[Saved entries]
----

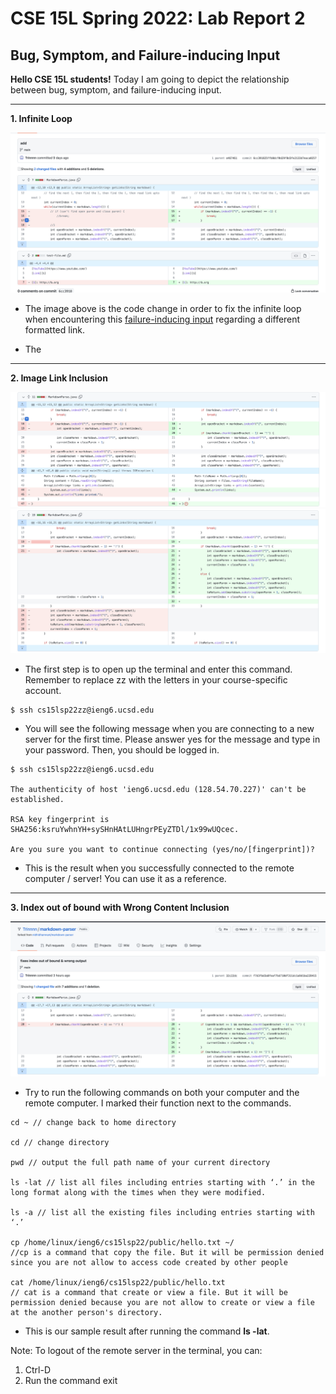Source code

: # CSE 15L Spring 2022: Lab Report 2
## Bug, Symptom, and Failure-inducing Input

**Hello CSE 15L students!** Today I am going to depict the relationship between bug, symptom, and failure-inducing input. 

---

**1. Infinite Loop**

![image](8.png)

- The image above is the code change in order to fix the infinite loop when encountering this [failure-inducing input](https://github.com/Trinnnn/markdown-parser/blob/main/test-file2.md?plain=1) regarding a different formatted link.



- The 


---

**2. Image Link Inclusion**

![image](10.png)
![image](9.png)

 
- The first step is to open up the terminal and enter this command. Remember to replace zz with the letters in your course-specific account. 

```
$ ssh cs15lsp22zz@ieng6.ucsd.edu
```
- You will see the following message when you are connecting to a new server for the first time. Please answer yes for the message and type in your password. Then, you should be logged in.

```
$ ssh cs15lsp22zz@ieng6.ucsd.edu

The authenticity of host 'ieng6.ucsd.edu (128.54.70.227)' can't be established.

RSA key fingerprint is SHA256:ksruYwhnYH+sySHnHAtLUHngrPEyZTDl/1x99wUQcec.

Are you sure you want to continue connecting (yes/no/[fingerprint])?
```
- This is the result when you successfully connected to the remote computer / server! You can use it as a reference. 

---

**3. Index out of bound with Wrong Content Inclusion**

![image](7.png)

- Try to run the following commands on both your computer and the remote computer. I marked their function next to the commands.

```
cd ~ // change back to home directory

cd // change directory

pwd // output the full path name of your current directory

ls -lat // list all files including entries starting with ‘.’ in the long format along with the times when they were modified.

ls -a // list all the existing files including entries starting with ‘.’

cp /home/linux/ieng6/cs15lsp22/public/hello.txt ~/ 
//cp is a command that copy the file. But it will be permission denied since you are not allow to access code created by other people

cat /home/linux/ieng6/cs15lsp22/public/hello.txt 
// cat is a command that create or view a file. But it will be permission denied because you are not allow to create or view a file at the another person's directory.
```

- This is our sample result after running the command **ls -lat**.

Note: To logout of the remote server in the terminal, you can: 
1. Ctrl-D
1. Run the command exit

----

WORK TASK: From the records above, copy each line where the word "list" can be found.

PROBLEM SOLUTION:
ls -lat // list all files including entries starting with ‘.’ in the long format along with the times when they were modified.
ls -a // list all the existing files including entries starting with ‘.’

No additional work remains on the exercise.